On Sat, Aug 14, 2010 at 10:11 PM, Bill Atkins
On Saturday Aug 14, 2010, at 12:50 AM, Conal Elliott wrote:
And the IO monad is what Jerzy asked about. I'm pointing out that the state monad does not capture concurrency, and the "EDSL model" does not capture FFI. (Really, it depends which "EDSL model". I haven't seen one that can capture FFI. And maybe not concurrency either.)
So which model captures the way the IO monad works?
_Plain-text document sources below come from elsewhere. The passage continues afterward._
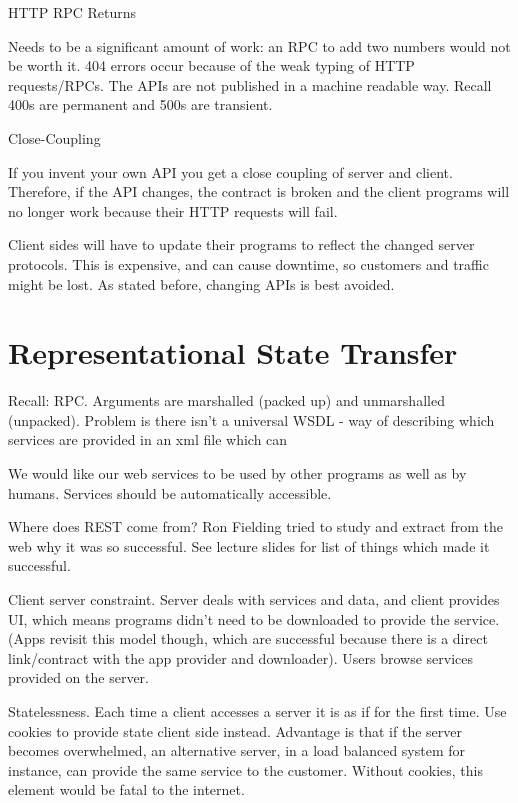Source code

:\documentclass[11pt]{article}
\begin{document}
HTTP RPC Returns

Needs to be a significant amount of work: an RPC to add two numbers would not be worth it.
404 errors occur because of the weak typing of HTTP requests/RPCs. The APIs are not published in a machine readable way. Recall 400s are permanent and 500s are transient.

Close-Coupling

If you invent your own API you get a close coupling of server and client. Therefore, if the API changes, the contract is broken and the client programs will no longer work because their HTTP requests will fail.

Client sides will have to update their programs to reflect the changed server protocols. This is expensive, and can cause downtime, so customers and traffic might be lost. As stated before, changing APIs is best avoided.



\section{Representational State Transfer}
\label{sec:ReST}

Recall: RPC. Arguments are marshalled (packed up) and unmarshalled (unpacked). Problem is there isn’t a universal WSDL - way of describing which services are provided in an xml file which can 

We would like our web services to be used by other programs as well as by humans. Services should be automatically accessible.

Where does REST come from? Ron Fielding tried to study and extract from the web why it was so successful. See lecture slides for list of things which made it successful.

Client server constraint. Server deals with services and data, and client provides UI, which means programs didn't need to be downloaded to provide the service. (Apps revisit this model though, which are successful because there is a direct link/contract with the app provider and downloader). Users browse services provided on the server.

Statelessness. Each time a client accesses a server it is as if for the first time. Use cookies to provide state client side instead. Advantage is that if the server becomes overwhelmed, an alternative server, in a load balanced system for instance, can provide the same service to the customer. Without cookies, this element would be fatal to the internet.
\end{document}
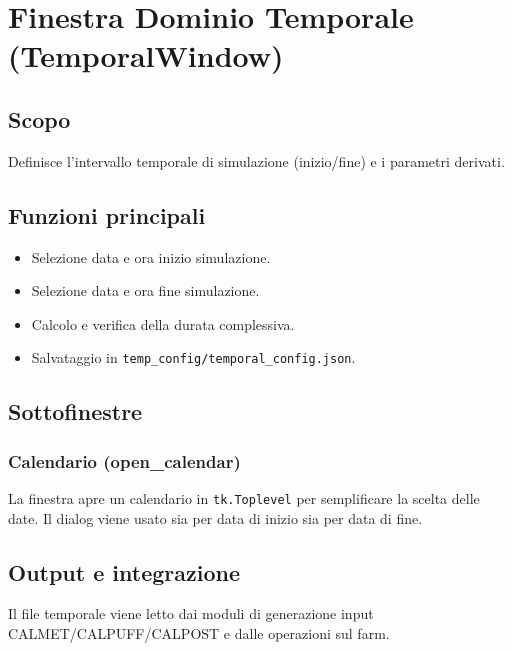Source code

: \chapter{Finestra Dominio Temporale (TemporalWindow)}

\section{Scopo}
Definisce l'intervallo temporale di simulazione (inizio/fine) e i parametri derivati.

\section{Funzioni principali}
\begin{itemize}[leftmargin=1.5em]
  \item Selezione data e ora inizio simulazione.
  \item Selezione data e ora fine simulazione.
  \item Calcolo e verifica della durata complessiva.
  \item Salvataggio in \texttt{temp\_config/temporal\_config.json}.
\end{itemize}

\section{Sottofinestre}
\subsection{Calendario (open\_calendar)}
La finestra apre un calendario in \texttt{tk.Toplevel} per semplificare la scelta delle date.
Il dialog viene usato sia per data di inizio sia per data di fine.

\section{Output e integrazione}
Il file temporale viene letto dai moduli di generazione input CALMET/CALPUFF/CALPOST e dalle operazioni sul farm.
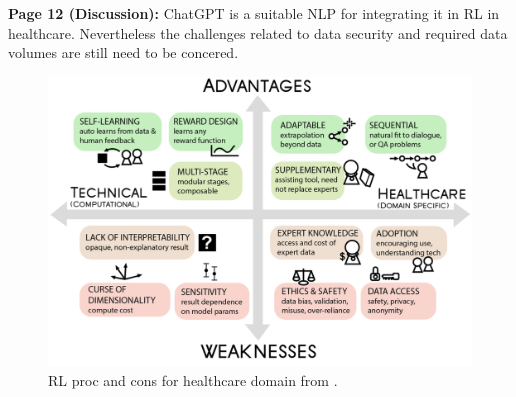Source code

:     \textbf{Page 12 (Discussion):}
    ChatGPT is a suitable NLP for integrating it in RL in healthcare. Nevertheless the challenges related to data security and required data volumes are still need to be concered. 
    \begin{figure}[H]
        \centering
        \includegraphics[width=1\textwidth]{figures/0022_SR06US23/fig6.png}
        \caption{RL proc and cons for healthcare domain from \cite{x090}.}
        \label{fig6:0022_SR06US23}
    \end{figure}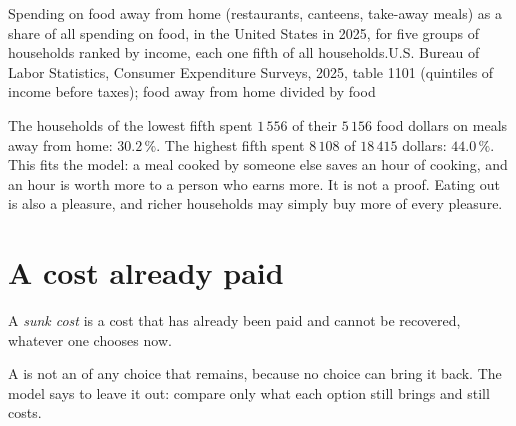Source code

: \begin{omchart}{Spending on food away from home (restaurants, canteens, take-away
meals) as a share of all spending on food, in the United States in 2025, for five
groups of households ranked by income, each one fifth of all
households.}{U.S. Bureau of Labor Statistics, Consumer Expenditure Surveys, 2025,
table 1101 (quintiles of income before taxes); food away from home divided by
food}
\end{omchart}

The households of the lowest fifth spent $1\,556$ of their $5\,156$ food dollars on
meals away from home: $30.2\,\%$. The highest fifth spent $8\,108$ of $18\,415$
dollars: $44.0\,\%$. This fits the model: a meal cooked by someone else saves an
hour of cooking, and an hour is worth more to a person who earns more. It is not a
proof. Eating out is also a pleasure, and richer households may simply buy more of
every pleasure.

\section{A cost already paid}

\begin{definition}\label{def:g7:scarcity-and-opportunity-cost:sunk-cost}
A \emph{sunk cost} is a cost that has already been paid and cannot
be recovered, whatever one chooses now.
\end{definition}

A  is not an  of any choice that remains, because no choice
can bring it back. The model says to leave it out: compare only what each option
still brings and still costs.

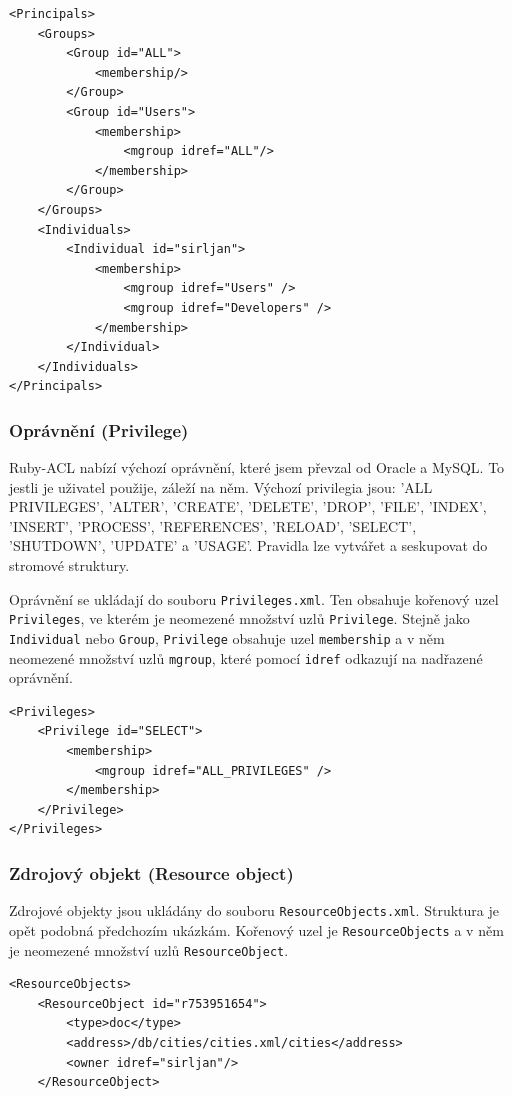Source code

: \lstset{language=XML}
\begin{lstlisting}
<Principals>
    <Groups>
        <Group id="ALL">
            <membership/>
        </Group>
        <Group id="Users">
            <membership>
                <mgroup idref="ALL"/>
            </membership>
        </Group>
    </Groups>
    <Individuals>
        <Individual id="sirljan">
            <membership>
                <mgroup idref="Users" />
                <mgroup idref="Developers" />
            </membership>
        </Individual>
    </Individuals>
</Principals>
\end{lstlisting}

\subsubsection {Oprávnění (Privilege)}
Ruby-ACL nabízí výchozí oprávnění, které jsem převzal od Oracle a MySQL. To jestli je uživatel použije, záleží na něm. 
Výchozí privilegia jsou: 'ALL PRIVILEGES', 'ALTER', 'CREATE', 'DELETE', 'DROP', 'FILE', 'INDEX', 'INSERT', 'PROCESS', 'REFERENCES', 'RELOAD', 'SELECT', 'SHUTDOWN', 'UPDATE' a 'USAGE'.
Pravidla lze vytvářet a seskupovat do stromové struktury.

Oprávnění se ukládají do souboru \verb|Privileges.xml|. Ten obsahuje kořenový uzel \verb|Privileges|, ve kterém je neomezené množství uzlů \verb|Privilege|. Stejně jako \verb|Individual| nebo \verb|Group|, \verb|Privilege| obsahuje uzel \verb|membership| a v něm neomezené množství uzlů \verb|mgroup|, které pomocí \verb|idref| odkazují na nadřazené oprávnění.

\begin{lstlisting}
<Privileges>
    <Privilege id="SELECT">
        <membership>             
            <mgroup idref="ALL_PRIVILEGES" />         
        </membership>
    </Privilege>
</Privileges>
\end{lstlisting}

\subsubsection {Zdrojový objekt (Resource object)}

Zdrojové objekty jsou ukládány do souboru \verb|ResourceObjects.xml|. Struktura je opět podobná předchozím ukázkám. Kořenový uzel je \verb|ResourceObjects| a v něm je neomezené množství uzlů \verb|ResourceObject|.

\begin{lstlisting}
<ResourceObjects>
    <ResourceObject id="r753951654">
        <type>doc</type>
        <address>/db/cities/cities.xml/cities</address>
        <owner idref="sirljan"/>
    </ResourceObject>
\end{lstlisting}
I don't think anyone has given a denotational (functional-style) model for the meaning of IO. As I wrote elsewherehttp://conal.net/blog/posts/notions-of-purity-in-haskell/#comment-22829 : IO carries the collective sins of our tribe, as the scapegoat did among the ancient Hebrews. Or, as Simon Peyton Jones expressed it, “The IO monad has become Haskell’s sin-bin. Whenever we don’t understand something, we toss it in the IO monad.” (From Wearing the hair shirt – A retrospective on Haskellhttp://research.microsoft.com/en-us/um/people/simonpj/papers/haskell-retrosp....) Is it likely that we can then come along later and give a compelling and mathematically well-behaved notion of equality to our toxic waste pile? Or will it insist on behaving anti-sociably, as our own home-grown Toxic Avenger http://en.wikipedia.org/wiki/Toxic_Avenger?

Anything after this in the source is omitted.